**Activity**
Write out the records in full, exactly as given, but without the images.

**Information given**
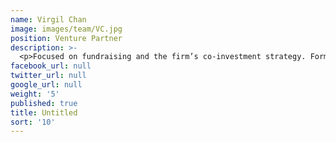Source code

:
 ```yaml
---
name: Virgil Chan
image: images/team/VC.jpg
position: Venture Partner
description: >-
  <p>Focused on fundraising and the firm’s co-investment strategy. Formerly Co-founder and CEO of SERA Group, an omni-channel luxury rewards platform serving affluent Chinese shoppers, and Head of Asia for GAMCO Investors.</p> <p>Virgil graduated with a BSBA double major in Finance and Marketing from Washington University in St Louis and an MBA from MIT Sloan School.</p>
facebook_url: null
twitter_url: null
google_url: null
weight: '5'
published: true
title: Untitled
sort: '10'
---
```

**Exercise result**
Source code

:
 ```yaml
---
name: Virgil Chan
image: images/team/VC.jpg
position: Venture Partner
description: >-
  <p>Focused on fundraising and the firm’s co-investment strategy. Formerly Co-founder and CEO of SERA Group, an omni-channel luxury rewards platform serving affluent Chinese shoppers, and Head of Asia for GAMCO Investors.</p> <p>Virgil graduated with a BSBA double major in Finance and Marketing from Washington University in St Louis and an MBA from MIT Sloan School.</p>
facebook_url: null
twitter_url: null
google_url: null
weight: '5'
published: true
title: Untitled
sort: '10'
---
```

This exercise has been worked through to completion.